Dr Carty said the consequences would be felt “particularly acutely” in primary care.
He said: “The cumulative impact of this policy on claimants and primary care services will be enormous.
“General practice is in crisis. There is a recruitment and retention problem unheralded in the history of NHS.
“Further disempowerment in the form of complete disregard of professional opinion regarding fitness for work is hardly going to help matters.”
Anita Bellows, a Disabled People Against Cuts researcher, said the universal credit policy was “a very dangerous development”.
She said that any decisions on reducing the work-related activity a person had to carry out would only be at the discretion of the DWP work coach, who would have no medical training and would be likely to have access to little or no information about the claimant’s health.
She said: “How these work coaches are expected to understand the consequences of any mandatory work-related requirements on the health of claimants is a mystery.
“Some claimants will be exempted because they are considered ‘vulnerable’ but the DWP has not made public yet the guidance given to work coaches to help them decide which claimants are vulnerable.
“DPAC is absolutely horrified by this development, which is a recipe for disaster and will hurt claimants.
“DPAC also feels that the professional judgement of GPs is being undermined by being overruled by pen-pushers who have no understanding of disability.”
The rules have apparently been in force since at least 2015 but the impact on disabled people is probably only emerging now because of the slow roll-out of universal credit, which was originally only available in a few parts of the country, and mainly applied to single jobseekers making new benefit claims.
But DPAC discovered a DWP freedom of information response (see page eight) dating from November 2015, which makes it clear that “claimants who have a fit note and are awaiting a WCA” are subject to “all work-related requirements”.
This was confirmed this week by a DWP spokesman.
He said that universal credit claimants who had fit notes from their GP stating that they were not fit for work, and who were awaiting a WCA, were subject to work-related requirements.
The DWP spokesman said: “Work coaches will discuss with universal credit claimants whether any reasonable work related activity is appropriate before their work capability assessment.”
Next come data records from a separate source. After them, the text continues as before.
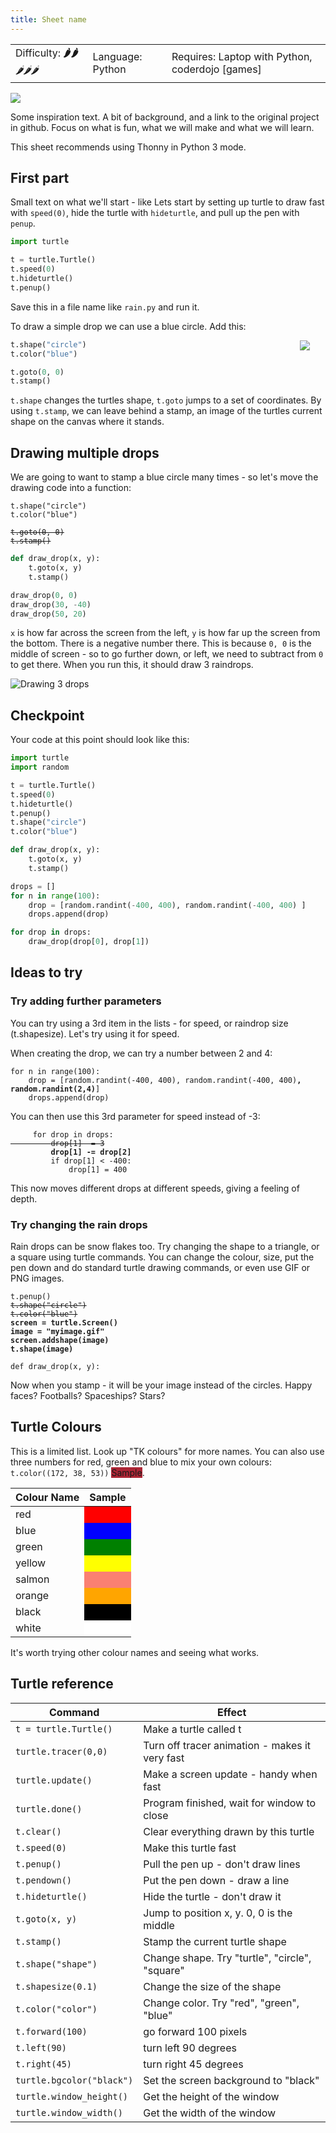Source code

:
 ```yaml
---
title: Sheet name
---
```

<link rel="stylesheet" href="../common/sheet.css">

<table class="key_info">
<tr><td class="difficulty">Difficulty: <b>🌶🌶</b><i>🌶🌶🌶</i></td>
<td>Language: Python</td>
<td>Requires: Laptop with Python, coderdojo [games]</td></tr>
</table>

<img src="inspiration-screenshot.png" class="leader_picture"/>

Some inspiration text. A bit of background, and a link to the original project in github.
Focus on what is fun, what we will make and what we will learn.

This sheet recommends using Thonny in Python 3 mode.

## First part

Small text on what we'll start - like Lets start by setting up turtle to draw fast with `speed(0)`, hide the turtle with `hideturtle`, and pull up the pen with `penup`.

```python
import turtle

t = turtle.Turtle()
t.speed(0)
t.hideturtle()
t.penup()
```

Save this in a file name like `rain.py` and run it.

To draw a simple drop we can use a blue circle. Add this:

<img src="raindrop-blue-circle.png" style="margin:0; padding: 0; float: right; margin-right: 5%; border: 0; box-shadow: none">

```python
t.shape("circle")
t.color("blue")

t.goto(0, 0)
t.stamp()
```

`t.shape` changes the turtles shape, `t.goto` jumps to a set of coordinates.
By using `t.stamp`, we can leave behind a stamp, an image of the turtles current shape on the canvas where it stands.


## Drawing multiple drops

We are going to want to stamp a blue circle many times - so let's move the drawing code into a function:

<pre><code>t.shape("circle")
t.color("blue")

<del>t.goto(0, 0)
t.stamp()
</del></code></pre>

```python
def draw_drop(x, y):
    t.goto(x, y)
    t.stamp()

draw_drop(0, 0)
draw_drop(30, -40)
draw_drop(50, 20)
```

`x` is how far across the screen from the left, `y` is how far up the screen from the bottom.
There is a negative number there. This is because `0, 0` is the middle of screen - so to go further down, or left, we need to subtract from `0` to get there. When you run this, it should draw 3 raindrops.

![Drawing 3 drops](drawing-3-drops.png)

## Checkpoint

Your code at this point should look like this:

```python
import turtle
import random

t = turtle.Turtle()
t.speed(0)
t.hideturtle()
t.penup()
t.shape("circle")
t.color("blue")

def draw_drop(x, y):
    t.goto(x, y)
    t.stamp()

drops = []
for n in range(100):
    drop = [random.randint(-400, 400), random.randint(-400, 400) ]
    drops.append(drop)

for drop in drops:
    draw_drop(drop[0], drop[1])
```

## Ideas to try

<!-- -- id="ideas" -->

### Try adding further parameters

You can try using a 3rd item in the lists - for speed, or raindrop size (t.shapesize). Let's try using it for speed.

When creating the drop, we can try a number between 2 and 4:

<pre><code>for n in range(100):
    drop = [random.randint(-400, 400), random.randint(-400, 400)<b>, random.randint(2,4)</b>]
    drops.append(drop)
</code></pre>

You can then use this 3rd parameter for speed instead of -3:

<pre><code>     for drop in drops:<del>
         drop[1] -= 3</del><b>
         drop[1] -= drop[2]</b>
         if drop[1] < -400:
             drop[1] = 400
</code></pre>

This now moves different drops at different speeds, giving a feeling of depth.

### Try changing the rain drops

Rain drops can be snow flakes too. Try changing the shape to a triangle, or a square using turtle commands. You can change the colour, size, put the pen down and do standard turtle drawing commands, or even use GIF or PNG images.

<pre><code>t.penup()
<del>t.shape("circle")
t.color("blue")</del>
<b>screen = turtle.Screen()
image = "myimage.gif"
screen.addshape(image)
t.shape(image)</b>

def draw_drop(x, y):
</code></pre>

Now when you stamp - it will be your image instead of the circles. Happy faces? Footballs? Spaceships? Stars?

## Turtle Colours

<!-- -- id="colours" -->

This is a limited list. Look up "TK colours" for more names. You can also use three numbers for red, green and blue to mix your
own colours: `t.color((172, 38, 53))` <span style="background: rgb(172, 38, 53)">Sample</span>.

<table>
<thead><tr><th>Colour Name</th><th>Sample</th></tr></thead>
<tbody>
    <tr><td>red</td><td style="background: red">&nbsp;</td></tr>
    <tr><td>blue</td><td style="background: blue">&nbsp;</td></tr>
    <tr><td>green</td><td style="background: green">&nbsp;</td></tr>
    <tr><td>yellow</td><td style="background: yellow">&nbsp;</td></tr>
    <tr><td>salmon</td><td style="background: salmon">&nbsp;</td></tr>
    <tr><td>orange</td><td style="background: orange">&nbsp;</td></tr>
    <tr><td>black</td><td style="background: black">&nbsp;</td></tr>
    <tr><td>white</td><td style="background: white">&nbsp;</td></tr>
</tbody>
</table>

It's worth trying other colour names and seeing what works.

## Turtle reference

Command                   | Effect
------------------------- | ----------------------------------------------
`t = turtle.Turtle()`     | Make a turtle called t
`turtle.tracer(0,0)`      | Turn off tracer animation - makes it very fast
`turtle.update()`         | Make a screen update - handy when fast
`turtle.done()`           | Program finished, wait for window to close
`t.clear()`               | Clear everything drawn by this turtle
`t.speed(0)`              | Make this turtle fast
`t.penup()`               | Pull the pen up - don't draw lines
`t.pendown()`             | Put the pen down - draw a line
`t.hideturtle()`          | Hide the turtle - don't draw it
`t.goto(x, y)`            | Jump to position x, y. 0, 0 is the middle
`t.stamp()`               | Stamp the current turtle shape
`t.shape("shape")`        | Change shape. Try "turtle", "circle", "square"
`t.shapesize(0.1)`        | Change the size of the shape
`t.color("color")`        | Change color. Try "red", "green", "blue"
`t.forward(100)`          | go forward 100 pixels
`t.left(90)`              | turn left 90 degrees
`t.right(45)`             | turn right 45 degrees
`turtle.bgcolor("black")` | Set the screen background to "black"
`turtle.window_height()`  | Get the height of the window
`turtle.window_width()`   | Get the width of the window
He suggested that the new rules had been applied since universal credit began to be rolled out, but when asked if they put the health of many claimants at risk, he said: “Absolutely not.
“Any actions will be tailored to the individual’s circumstances and work coaches will set no work-related activity if appropriate.
“Universal credit is designed to help more people into work.
“Claimants will therefore have access to a work coach from the start of their claim who can support them in preparing for work.”
Asked when DWP had announced these measures publicly, he said that anyone applying for universal credit (UC) was “made aware of their requirements” by their work coach, and he pointed to a DWP leaflet, Universal Credit and You.
But the leaflet does not appear to make any reference to fit notes and claimants waiting for their WCA.
When DNS suggested that this meant DWP had never announced the measures, either publicly or in written information given to claimants, the spokesman said there was nothing more he could add, although he insisted that DWP was “open about the UC process with claimants”.